Enterococcus faecalis is often coisolated with Pseudomonas aeruginosa in polymicrobial biofilm-associated infections of wounds and the urinary tract. As a defense strategy, the host innately restricts iron availability at infection sites. Despite their coprevalence, the polymicrobial interactions of these two species in biofilms and under iron-restricted conditions remain unexplored. Here, we show that E. faecalis inhibits P. aeruginosa growth within biofilms when iron is restricted. E. faecalis lactate dehydrogenase (ldh1) gives rise to l-lactate production during fermentative growth. We find that an E. faecalis ldh1 mutant fails to inhibit P. aeruginosa growth. Additionally, we demonstrate that ldh1 expression is induced under iron-restricted conditions, resulting in increased lactic acid exported and, consequently, a reduction in local environmental pH. Together, our results suggest that E. faecalis synergistically inhibits P. aeruginosa growth by decreasing environmental pH and l-lactate-mediated iron chelation. Overall, this study emphasizes the importance of the microenvironment in polymicrobial interactions and how manipulating the microenvironment can impact the growth trajectory of bacterial communities. IMPORTANCE Many infections are polymicrobial and biofilm-associated in nature. Iron is essential for many metabolic processes and plays an important role in controlling infections, where the host restricts iron as a defense mechanism against invading pathogens. However, polymicrobial interactions between pathogens are underexplored under iron-restricted conditions. Here, we explore the polymicrobial interactions between commonly coisolated E. faecalis and P. aeruginosa within biofilms. We find that E. faecalis modulates the microenvironment by exporting lactic acid which further chelates already limited iron and also lowers the environmental pH to antagonize P. aeruginosa growth under iron-restricted conditions. Our findings provide insights into polymicrobial interactions between bacteria and how manipulating the microenvironment can be taken advantage of to better control infections.

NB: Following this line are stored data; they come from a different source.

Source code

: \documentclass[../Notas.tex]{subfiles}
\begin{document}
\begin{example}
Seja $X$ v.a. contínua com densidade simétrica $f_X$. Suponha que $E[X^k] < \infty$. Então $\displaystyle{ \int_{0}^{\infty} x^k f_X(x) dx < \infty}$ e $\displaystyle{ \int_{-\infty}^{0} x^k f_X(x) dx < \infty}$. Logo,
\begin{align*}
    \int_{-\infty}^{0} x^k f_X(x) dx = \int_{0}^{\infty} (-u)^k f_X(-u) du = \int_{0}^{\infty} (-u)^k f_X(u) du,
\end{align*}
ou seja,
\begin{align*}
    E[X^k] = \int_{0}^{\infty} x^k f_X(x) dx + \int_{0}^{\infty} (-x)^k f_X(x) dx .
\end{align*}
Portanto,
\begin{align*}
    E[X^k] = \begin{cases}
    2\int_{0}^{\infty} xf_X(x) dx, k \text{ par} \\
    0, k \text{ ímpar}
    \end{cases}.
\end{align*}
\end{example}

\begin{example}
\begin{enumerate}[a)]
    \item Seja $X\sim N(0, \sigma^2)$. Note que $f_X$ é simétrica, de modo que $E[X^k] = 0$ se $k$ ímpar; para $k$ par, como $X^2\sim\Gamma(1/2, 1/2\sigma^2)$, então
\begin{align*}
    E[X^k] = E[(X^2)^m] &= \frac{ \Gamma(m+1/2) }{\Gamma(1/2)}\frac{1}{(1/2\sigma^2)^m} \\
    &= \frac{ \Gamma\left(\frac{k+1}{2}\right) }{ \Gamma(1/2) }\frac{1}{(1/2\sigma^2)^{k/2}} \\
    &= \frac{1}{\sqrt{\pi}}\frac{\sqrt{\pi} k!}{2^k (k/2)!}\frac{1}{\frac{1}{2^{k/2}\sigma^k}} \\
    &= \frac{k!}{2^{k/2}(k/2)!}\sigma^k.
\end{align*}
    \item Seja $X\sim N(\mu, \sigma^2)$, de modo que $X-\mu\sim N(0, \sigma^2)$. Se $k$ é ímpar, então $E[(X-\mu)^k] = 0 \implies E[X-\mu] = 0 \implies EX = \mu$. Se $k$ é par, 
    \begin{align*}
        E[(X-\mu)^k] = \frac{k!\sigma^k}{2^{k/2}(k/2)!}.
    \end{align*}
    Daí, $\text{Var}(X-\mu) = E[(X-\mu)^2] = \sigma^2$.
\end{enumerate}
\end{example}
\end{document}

Overcoming the challenge of establishing biofilms in vivo: a roadmap for Enterococci.

Enterococcus faecalis forms single and mixed-species biofilms on both tissue and medical devices in the host, often under exposure to fluid flow, giving rise to infections that are recalcitrant to treatment. The factors that drive enterococcal biofilm formation in the host, however, remain unclear. Recent reports in other pathogens show how surface sensing by bacteria can trigger the transition from planktonic to sessile lifestyle. Fluid flow can enhance initial adhesion, but also influence quorum sensing. Biofilm-specific factors, as well as biofilm size and extracellular polymeric substances, can compromise opsonization and phagocytosis. Bacterial interspecies synergy can create favorable conditions in the host for biofilm formation. Through these concepts, we define the knowledge gaps in understanding host-associated E. faecalis biofilm formation and propose a roadmap for future investigations.